Dr. Fisher: I would eventually like to work in some aspect of medical education.

Advice/tips for residents wanting to switch into EM?

Dr. Mathur: A big part of any residency training is learning the intricacies of the hospital system you function in. If I were to do it again, I would have given more consideration to training in a different system for the primary purpose of seeing how things are done differently in various systems.

Dr. Ebrom: EM is getting more and more competitive each year, so it’s important to build a strong resume…the process can be intimidating, but don’t be afraid to get the ball rolling and it’s a good idea to start by asking your program director for help.

Dr. Fisher: Do and be what makes you happy. Reach out to people in your program that you trust for advice. Your education and training are a large part of your life that should be putting you in a position to have a successful future so use that time wisely. It is never too late to reset or change course.

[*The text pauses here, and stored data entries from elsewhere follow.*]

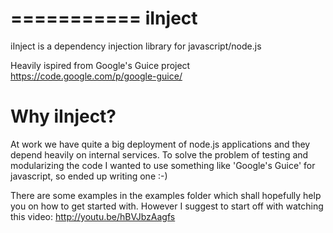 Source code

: ===========
iInject
===========


iInject is a dependency injection library for javascript/node.js

Heavily ispired from Google's Guice project https://code.google.com/p/google-guice/


Why iInject?
===========

At work we have quite a big deployment of node.js applications and they depend heavily on internal services.
To solve the problem of testing and modularizing the code I wanted to use something like 'Google's Guice' for javascript, so ended up writing one :-)


There are some examples in the examples folder which shall hopefully help you on how to get started with. However I suggest to start off with watching this video:
http://youtu.be/hBVJbzAagfs
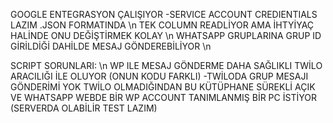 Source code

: GOOGLE ENTEGRASYON ÇALIŞIYOR -SERVICE ACCOUNT CREDIENTIALS LAZIM .JSON FORMATINDA \n
TEK COLUMN READLİYOR AMA İHTYİYAÇ HALİNDE ONU DEĞİŞTİRMEK KOLAY \n
WHATSAPP GRUPLARINA GRUP ID GİRİLDİĞİ DAHİLDE MESAJ GÖNDEREBİLİYOR \n

SCRIPT SORUNLARI: \n
WP ILE MESAJ GÖNDERME DAHA SAĞLIKLI TWİLO ARACILIĞI İLE OLUYOR (ONUN KODU FARKLI)
 -TWİLODA GRUP MESAJI GÖNDERİMİ YOK
TWİLO OLMADIĞINDAN BU KÜTÜPHANE SÜREKLİ AÇIK VE WHATSAPP WEBDE BİR WP ACCOUNT TANIMLANMIŞ BİR PC İSTİYOR (SERVERDA OLABİLİR TEST LAZIM)
 
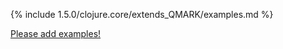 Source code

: {% include 1.5.0/clojure.core/extends_QMARK/examples.md %}

[Please add examples!](https://github.com/arrdem/grimoire/edit/master/_includes/1.6.0/clojure.core/extends_QMARK/examples.md)

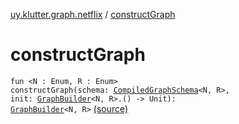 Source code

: [uy.klutter.graph.netflix](index.md) / [constructGraph](.)


# constructGraph
<code>fun <N : Enum<N>, R : Enum<R>> constructGraph(schema: [CompiledGraphSchema](../uy.klutter.graph.netflix.internal/-compiled-graph-schema/index.md)<N, R>, init: [GraphBuilder](../uy.klutter.graph.netflix.internal/-graph-builder/index.md)<N, R>.() -> Unit): [GraphBuilder](../uy.klutter.graph.netflix.internal/-graph-builder/index.md)<N, R></code> [(source)](https://github.com/kohesive/klutter/blob/master/netflix-graph-jdk6/src/main/kotlin/uy/klutter/graph/netflix/NetflixGraph.kt#L13)<br/>

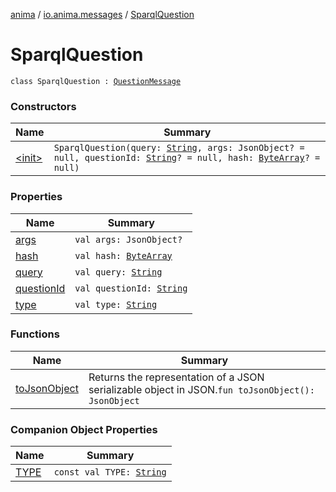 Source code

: [anima](../../index.md) / [io.anima.messages](../index.md) / [SparqlQuestion](./index.md)

# SparqlQuestion

`class SparqlQuestion : `[`QuestionMessage`](../-question-message/index.md)

### Constructors

| Name | Summary |
|---|---|
| [&lt;init&gt;](-init-.md) | `SparqlQuestion(query: `[`String`](https://kotlinlang.org/api/latest/jvm/stdlib/kotlin/-string/index.html)`, args: JsonObject? = null, questionId: `[`String`](https://kotlinlang.org/api/latest/jvm/stdlib/kotlin/-string/index.html)`? = null, hash: `[`ByteArray`](https://kotlinlang.org/api/latest/jvm/stdlib/kotlin/-byte-array/index.html)`? = null)` |

### Properties

| Name | Summary |
|---|---|
| [args](args.md) | `val args: JsonObject?` |
| [hash](hash.md) | `val hash: `[`ByteArray`](https://kotlinlang.org/api/latest/jvm/stdlib/kotlin/-byte-array/index.html) |
| [query](query.md) | `val query: `[`String`](https://kotlinlang.org/api/latest/jvm/stdlib/kotlin/-string/index.html) |
| [questionId](question-id.md) | `val questionId: `[`String`](https://kotlinlang.org/api/latest/jvm/stdlib/kotlin/-string/index.html) |
| [type](type.md) | `val type: `[`String`](https://kotlinlang.org/api/latest/jvm/stdlib/kotlin/-string/index.html) |

### Functions

| Name | Summary |
|---|---|
| [toJsonObject](to-json-object.md) | Returns the representation of a JSON serializable object in JSON.`fun toJsonObject(): JsonObject` |

### Companion Object Properties

| Name | Summary |
|---|---|
| [TYPE](-t-y-p-e.md) | `const val TYPE: `[`String`](https://kotlinlang.org/api/latest/jvm/stdlib/kotlin/-string/index.html) |
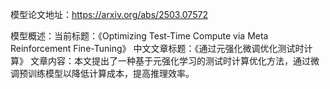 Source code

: 模型论文地址：https://arxiv.org/abs/2503.07572

模型概述：当前标题：《Optimizing Test-Time Compute via Meta Reinforcement Fine-Tuning》
中文文章标题：《通过元强化微调优化测试时计算》
文章内容：本文提出了一种基于元强化学习的测试时计算优化方法，通过微调预训练模型以降低计算成本，提高推理效率。
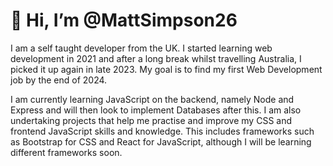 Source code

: # 👋 Hi, I’m @MattSimpson26

I am a self taught developer from the UK. I started learning web development in 2021 and after a long break whilst travelling Australia, I picked it up again in late 2023. My goal is to find my first Web Development job by the end of 2024. 

I am currently learning JavaScript on the backend, namely Node and Express and will then look to implement Databases after this. I am also undertaking projects that help me practise and improve my CSS and frontend JavaScript skills and knowledge. This includes frameworks such as Bootstrap for CSS and React for JavaScript, although I will be learning different frameworks soon. 


<!---
MattSimpson26/MattSimpson26 is a ✨ special ✨ repository because its `README.md` (this file) appears on your GitHub profile.
You can click the Preview link to take a look at your changes.
--->
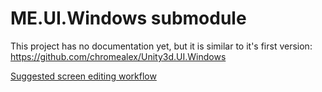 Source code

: # ME.UI.Windows submodule

This project has no documentation yet, but it is similar to it's first version:
https://github.com/chromealex/Unity3d.UI.Windows


[Suggested screen editing workflow](WORKFLOW.md) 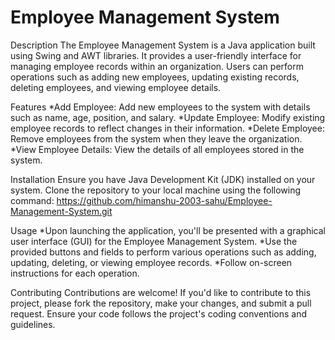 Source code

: 
# Employee Management System
Description
The Employee Management System is a Java application built using Swing and AWT libraries. It provides a user-friendly interface for managing employee records within an organization. Users can perform operations such as adding new employees, updating existing records, deleting employees, and viewing employee details.

Features
*Add Employee: Add new employees to the system with details such as name, age, position, and salary.
*Update Employee: Modify existing employee records to reflect changes in their information.
*Delete Employee: Remove employees from the system when they leave the organization.
*View Employee Details: View the details of all employees stored in the system.

Installation
Ensure you have Java Development Kit (JDK) installed on your system.
Clone the repository to your local machine using the following command:
https://github.com/himanshu-2003-sahu/Employee-Management-System.git

Usage
*Upon launching the application, you'll be presented with a graphical user interface (GUI) for the Employee Management System.
*Use the provided buttons and fields to perform various operations such as adding, updating, deleting, or viewing employee records.
*Follow on-screen instructions for each operation.

Contributing
Contributions are welcome! If you'd like to contribute to this project, please fork the repository, make your changes, and submit a pull request. Ensure your code follows the project's coding conventions and guidelines.
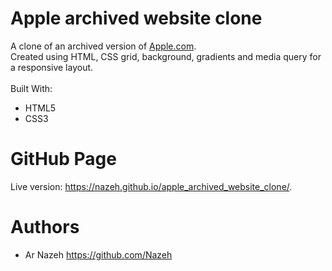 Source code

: # Apple archived website clone

A clone of an archived version of [Apple.com](https://web.archive.org/web/20140301004610/http://www.apple.com/).<br>
Created using HTML, CSS grid, background, gradients and media query for a responsive layout.
<br><br>
Built With:
* HTML5
* CSS3

# GitHub Page
Live version: https://nazeh.github.io/apple_archived_website_clone/.

# Authors
* Ar Nazeh https://github.com/Nazeh
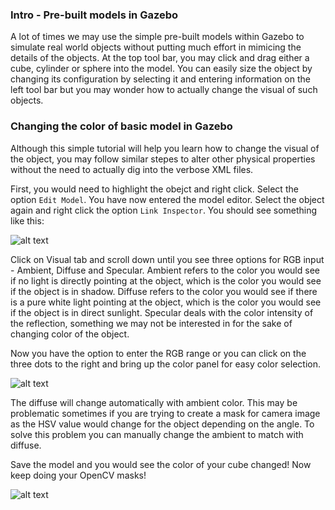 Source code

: ### Intro - Pre-built models in Gazebo

A lot of times we may use the simple pre-built models within Gazebo to simulate real world objects without putting much effort in mimicing the details of the objects.
At the top tool bar, you may click and drag either a cube, cylinder or sphere into the model. You can easily size the object by changing its configuration by selecting 
it and entering information on the left tool bar but you may wonder how to actually change the visual of such objects.

### Changing the color of basic model in Gazebo

Although this simple tutorial will help you learn how to change the visual of the object, you may follow similar stepes to alter other physical properties without the 
need to actually dig into the verbose XML files.

First, you would need to highlight the obejct and right click. Select the option `Edit Model`. You have now entered the model editor. Select the object again and right click
the option `Link Inspector`. You should see something like this:

![alt text](https://github.com/campusrover/labnotebook/blob/master/images/LinkInspector.png?raw=true)

Click on Visual tab and scroll down until you see three options for RGB input - Ambient, Diffuse and Specular. Ambient refers to the color you would see if no light is
directly pointing at the object, which is the color you would see if the object is in shadow. Diffuse refers to the color you would see if there is a pure white light
pointing at the object, which is the color you would see if the object is in direct sunlight. Specular deals with the color intensity of the reflection, something we may
not be interested in for the sake of changing color of the object. 

Now you have the option to enter the RGB range or you can click on the three dots to the right and bring up the color panel for easy color selection.

![alt text](https://github.com/campusrover/labnotebook/blob/master/images/ChangeVisual.png?raw=true)

The diffuse will change automatically with ambient color. This may be problematic sometimes if you are trying to create a mask for camera image as the HSV value would
change for the object depending on the angle. To solve this problem you can manually change the ambient to match with diffuse.

Save the model and you would see the color of your cube changed! Now keep doing your OpenCV masks!

![alt text](https://github.com/campusrover/labnotebook/blob/master/images/ColorChangedObject.png?raw=true)
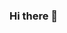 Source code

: ### Hi there 👋

<!--
**CaioAlvesJacinto/CaioAlvesJacinto** is a ✨ _special_ ✨ repository because its `README.md` (this file) appears on your GitHub profile.

![Caio's GitHub Stats](https://github-readme-stats.vercel.app/api?username=CaioAlvesJacinto&show_icons=true&theme=radical)

Here are some ideas to get you started:

- 🔭 I’m currently working on ...
- 🌱 I’m currently learning ...
- 👯 I’m looking to collaborate on ...
- 🤔 I’m looking for help with ...
- 💬 Ask me about ...
- 📫 How to reach me: ...
- 😄 Pronouns: ...
- ⚡ Fun fact: ...
-->
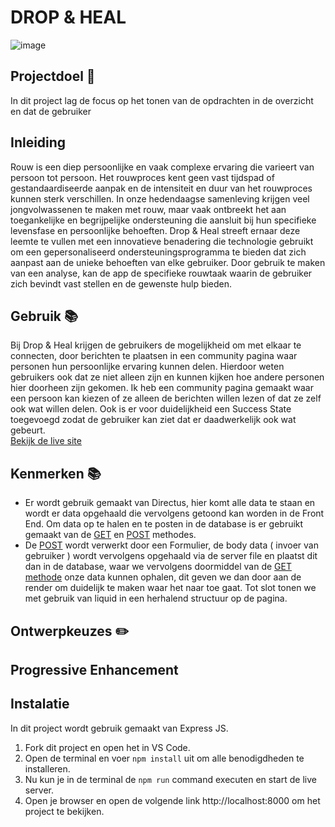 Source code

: # DROP & HEAL

![image](https://github.com/user-attachments/assets/114de9b0-3f2f-4c04-ba3d-8a8813728712)

## Projectdoel 🚀 
In dit project lag de focus op het tonen van de opdrachten in de overzicht en dat de gebruiker

## Inleiding 

Rouw is een diep persoonlijke en vaak complexe ervaring die varieert van persoon tot persoon. Het rouwproces kent geen vast tijdspad of gestandaardiseerde aanpak en de intensiteit en duur van het rouwproces kunnen sterk verschillen. In onze hedendaagse samenleving krijgen veel jongvolwassenen te maken met rouw, maar vaak ontbreekt het aan toegankelijke en begrijpelijke ondersteuning die aansluit bij hun specifieke levensfase en persoonlijke behoeften. Drop & Heal streeft ernaar deze leemte te vullen met een innovatieve benadering die technologie gebruikt om een gepersonaliseerd ondersteuningsprogramma te bieden dat zich aanpast aan de unieke behoeften van elke gebruiker. Door gebruik te maken van een analyse, kan de app de specifieke rouwtaak waarin de gebruiker zich bevindt vast stellen en de gewenste hulp bieden.

## Gebruik 📚

Bij Drop & Heal krijgen de gebruikers de mogelijkheid om met elkaar te connecten, door berichten te plaatsen in een community pagina waar personen hun persoonlijke ervaring kunnen delen. Hierdoor weten gebruikers ook dat ze niet alleen zijn en kunnen kijken hoe andere personen hier doorheen zijn gekomen. Ik heb een community pagina gemaakt waar een persoon kan kiezen of ze alleen de berichten willen lezen of dat ze zelf ook wat willen delen. Ook is er voor duidelijkheid een Success State toegevoegd zodat de gebruiker kan ziet dat er daadwerkelijk ook wat gebeurt.  
[Bekijk de live site](https://the-web-is-for-everyone-interactive-875r.onrender.com/)

## Kenmerken 📚
* Er wordt gebruik gemaakt van Directus, hier komt alle data te staan en wordt er data opgehaald die vervolgens getoond kan worden in de Front End. Om data op te halen en te posten in de database is er gebruikt gemaakt van de [GET](https://github.com/Recss68/the-web-is-for-everyone-interactive-functionality/blob/8717c18577b8f773318d578878c7857107f21812/server.js#L93-L101) en [POST](https://github.com/Recss68/the-web-is-for-everyone-interactive-functionality/blob/8717c18577b8f773318d578878c7857107f21812/server.js#L103-L117) methodes.
* De [POST](https://github.com/Recss68/the-web-is-for-everyone-interactive-functionality/blob/8717c18577b8f773318d578878c7857107f21812/server.js#L103-L117) wordt verwerkt door een Formulier, de body data ( invoer van gebruiker ) wordt vervolgens opgehaald via de server file en plaatst dit dan in de database, waar we vervolgens doormiddel van de [GET methode](https://github.com/Recss68/the-web-is-for-everyone-interactive-functionality/blob/8717c18577b8f773318d578878c7857107f21812/server.js#L93-L101) onze data kunnen ophalen, dit geven we dan door aan de render om duidelijk te maken waar het naar toe gaat. Tot slot tonen we met gebruik van liquid in een herhalend structuur op de pagina.

## Ontwerpkeuzes ✏️



## Progressive Enhancement


## Instalatie
In dit project wordt gebruik gemaakt van Express JS. 

1. Fork dit project en open het in VS Code.
2. Open de terminal en voer `npm install` uit om alle benodigdheden te installeren.
3. Nu kun je in de terminal de `npm run` command executen en start de live server. 
4. Open je browser en open de volgende link http://localhost:8000 om het project te bekijken.
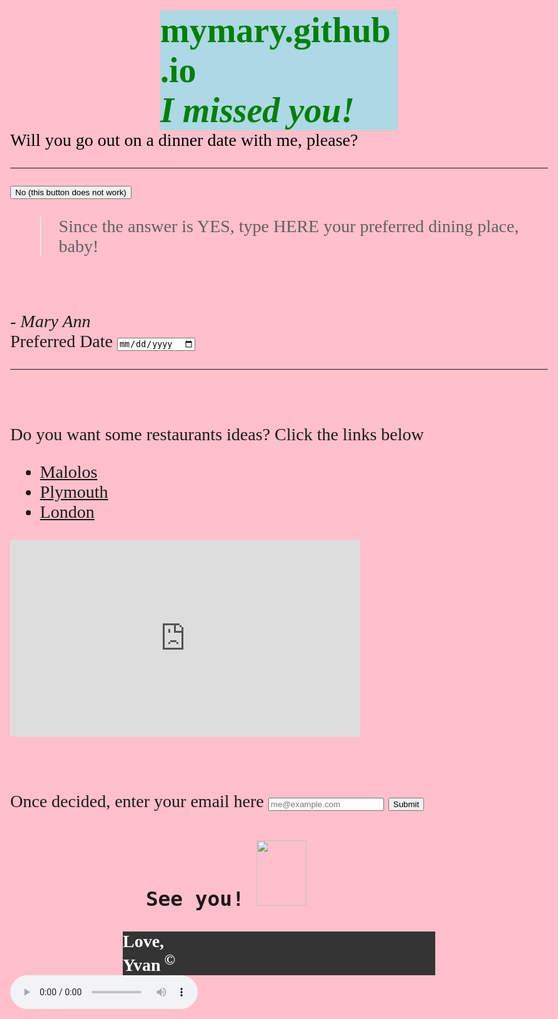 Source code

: # mymary.github.io
<!doctype html>
<html lang="en-GB" dir="ltr">
<head>
<title>Letter to Mary</title>
<meta charset="utf-8">
<meta name="viewport" content="width=device-width, initial-scale=1">
<link rel="stylesheet" href="styles.css">
</head>
<style> p1 {color: Black;} h1 {color: green;} Body {font-family: cursive; font-size: 28px;} </style>
<body>
<h1><i>I missed you!</i></h1>
<style> h1 {width: 380px; margin: auto;} </style>
<style> body {background-color: pink} </style>
<style> h1 {background-color:#add8e6;} </style>
<p1>Will you go out on a dinner date with me, please?</p1>
<br> <hr>
<button> No (this button does not work) </button>
<blockquote contenteditable="true">
Since the answer is YES, type HERE your preferred dining place, baby!
</blockquote> <br>

<cite> - Mary Ann </cite>
<br>
<label for="date"> Preferred Date </label>
<input id="date" name="date" type="date">
<hr> <br> <div class=box> 
<p> Do you want some restaurants ideas? Click the links below </p>
<nav role="navigation" class="navbar">
<ul>
 <li><a href="https://www.bing.com/search?q=restaurants+in+Malolos&cvid=c2d717405ce848f28c4329b9d13c1b7c&aqs=edge..69i57.5321j0j1&FORM=ANNTA1&PC=U531" >Malolos</a></li>
 <li><a href="https://www.bing.com/search?q=restaurants+in+plymouth&qs=n&form=QBRE&msbsrank=6_6__0&sp=-1&ghc=1&pq=restaurants+in+plymouth&sc=6-23&sk=&cvid=F0408B4D50FE428281A9B3EF0B41C888"> Plymouth</a></li>
 <li><a href="https://www.bing.com/search?q=restaurants+in+London&qs=n&form=QBRE&sp=-1&pq=restaurants+in+london&sc=9-21&sk=&cvid=6C0BE1C0B45447BDA92F1ABFD57039C5"> London</a></li>
</ul>
</div>
</nav>

 <iframe width="560" height="315" src="https://www.youtube-nocookie.com/embed/E97LwQfCPKk" title="YouTube video player" frameborder="0" allow="accelerometer; autoplay; clipboard-write; encrypted-media; gyroscope; picture-in-picture" allowfullscreen></iframe>

<br> <form action="success.html" method="get">
<label for="email">Once decided, enter your email here</lable> 
<input name="email" id="email" type="email" required placeholder="me@example.com"> 
<button type="submit"> Submit </button>
</form>
	<h3> <pre>           See you! <img src="https://media-exp1.licdn.com/dms/image/C5103AQEFZOd5DDrvsg/profile-displayphoto-shrink_200_200/0/1562945669711?e=1647475200&v=beta&t=zNx9ksZcgkr7wRZCfPfYGIM1PRkJgYuCixnmmw2-Slg" width ="80" height ="105" alt=""> </h3>
</body>

<footer>
<style> h4 {background-color: #343434</style>
<style> h4 {color: white}</style>
<style> h4 {width: 500px; margin: auto;} </style>
	<h4> Love, <br> Yvan<sup> &copy; </sup> </h4> <audio controls src="https://app.freefy.online/track/703202/not-a-bad-thing"></audio>
</footer>
</html>

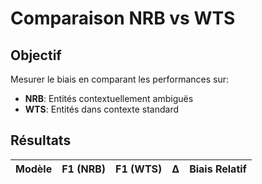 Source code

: # Comparaison NRB vs WTS

## Objectif
Mesurer le biais en comparant les performances sur:
- **NRB**: Entités contextuellement ambiguës
- **WTS**: Entités dans contexte standard

## Résultats

| Modèle | F1 (NRB) | F1 (WTS) | Δ | Biais Relatif |
|--------|----------|----------|---|---------------|
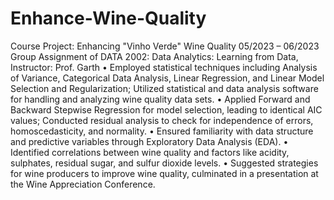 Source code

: # Enhance-Wine-Quality
Course Project: Enhancing "Vinho Verde" Wine Quality  05/2023 – 06/2023
Group Assignment of DATA 2002: Data Analytics: Learning from Data, Instructor: Prof. Garth
• Employed statistical techniques including Analysis of Variance, Categorical Data Analysis, Linear Regression, and Linear Model Selection and Regularization; Utilized statistical and data analysis software for handling and analyzing wine quality data sets.
• Applied Forward and Backward Stepwise Regression for model selection, leading to identical AIC values; Conducted residual analysis to check for independence of errors, homoscedasticity, and normality.
• Ensured familiarity with data structure and predictive variables through Exploratory Data Analysis (EDA).
• Identified correlations between wine quality and factors like acidity, sulphates, residual sugar, and sulfur dioxide levels.
• Suggested strategies for wine producers to improve wine quality, culminated in a presentation at the Wine Appreciation Conference.
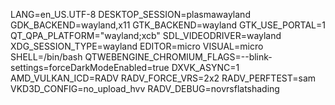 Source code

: LANG=en_US.UTF-8
DESKTOP_SESSION=plasmawayland
GDK_BACKEND=wayland,x11
GTK_BACKEND=wayland
GTK_USE_PORTAL=1
QT_QPA_PLATFORM="wayland;xcb"
SDL_VIDEODRIVER=wayland
XDG_SESSION_TYPE=wayland
EDITOR=micro
VISUAL=micro
SHELL=/bin/bash
QTWEBENGINE_CHROMIUM_FLAGS=--blink-settings=forceDarkModeEnabled=true
DXVK_ASYNC=1
AMD_VULKAN_ICD=RADV
RADV_FORCE_VRS=2x2
RADV_PERFTEST=sam
VKD3D_CONFIG=no_upload_hvv
RADV_DEBUG=novrsflatshading
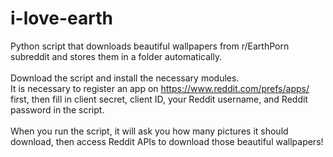 # i-love-earth
Python script that downloads beautiful wallpapers from r/EarthPorn subreddit and stores them in a folder automatically. </br></br>
Download the script and install the necessary modules. <br/>
It is necessary to register an app on https://www.reddit.com/prefs/apps/ first, then fill in client secret, client ID, your Reddit username, and Reddit password in the script. <br/><br/>
When you run the script, it will ask you how many pictures it should download, then access Reddit APIs to download those beautiful wallpapers!
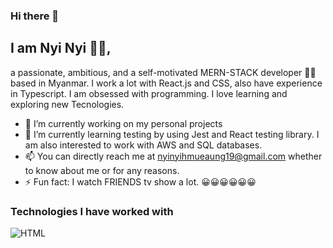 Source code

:### Hi there 👋

## I am Nyi Nyi 👨‍🦱, 
a passionate, ambitious, and a self-motivated MERN-STACK developer 🧑‍💻  based in Myanmar. I work a lot with React.js and CSS, also have experience in Typescript. I am obsessed with programming. I love learning and exploring new Tecnologies. 

- 🔭 I’m currently working on my personal projects
- 🌱 I’m currently learning testing by using Jest and React testing library. I am also interested to work with AWS and SQL databases.
- 📫 You can directly reach me at nyinyihmueaung19@gmail.com whether to know about me or for any reasons.
- ⚡ Fun fact: I watch FRIENDS tv show a lot. 😀😀😀😀😀😀

### Technologies I have worked with 

![HTML](https://camo.githubusercontent.com/0dbdbda9b41b77beb88c3a54e5da74ae7632c0683b09536f78bcc146258be5fe/68747470733a2f2f696d672e736869656c64732e696f2f62616467652f2d52656163742d3035313232413f7374796c653d666c6174266c6f676f3d7265616374)
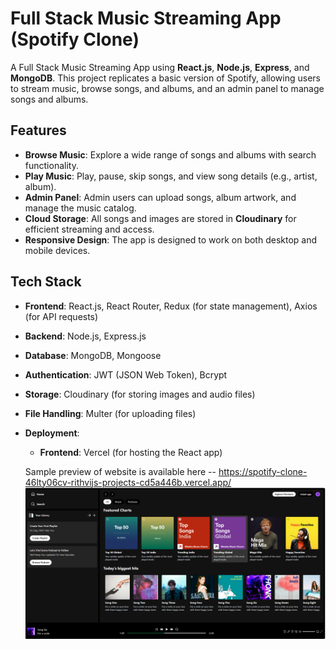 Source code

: # Full Stack Music Streaming App (Spotify Clone)

A Full Stack Music Streaming App using **React.js**, **Node.js**, **Express**, and **MongoDB**. This project replicates a basic version of Spotify, allowing users to stream music, browse songs, and albums, and an admin panel to manage songs and albums.

## Features

- **Browse Music**: Explore a wide range of songs and albums with search functionality.
- **Play Music**: Play, pause, skip songs, and view song details (e.g., artist, album).
- **Admin Panel**: Admin users can upload songs, album artwork, and manage the music catalog.
- **Cloud Storage**: All songs and images are stored in **Cloudinary** for efficient streaming and access.
- **Responsive Design**: The app is designed to work on both desktop and mobile devices.

## Tech Stack

- **Frontend**: React.js, React Router, Redux (for state management), Axios (for API requests)
- **Backend**: Node.js, Express.js
- **Database**: MongoDB, Mongoose
- **Authentication**: JWT (JSON Web Token), Bcrypt
- **Storage**: Cloudinary (for storing images and audio files)
- **File Handling**: Multer (for uploading files)
- **Deployment**:
  - **Frontend**: Vercel (for hosting the React app)
 
  Sample preview of website is available here -- https://spotify-clone-46lty06cv-rithvijs-projects-cd5a446b.vercel.app/
![App Preview](./Spotify-clone.PNG)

Dr. Cassone: Find an EM mentor. Join EMRA. For better or worse, you only go through residency once!

Dr. Howard: Use every last shred of every network and contact you have.


REFERENCES

  1. Nelson LS, Keim SM, Barren JM, Beeson MS, Carius ML, Chudnofsky CR, et al. American Board of Emergency Medicine Report on Residency and Fellowship Training Information (2017-2018). Ann Emerg Med. 2018;71(5: 636-648.
  2. Ray JC, Hopson LR, Peterson W, Santen SA, Khandelwal S, Gallahue FE, et al. Choosing emergency medicine: Influences on medical student’s choice of emergency medicine. PLoS ONE. 2018; 13(5): e0196639.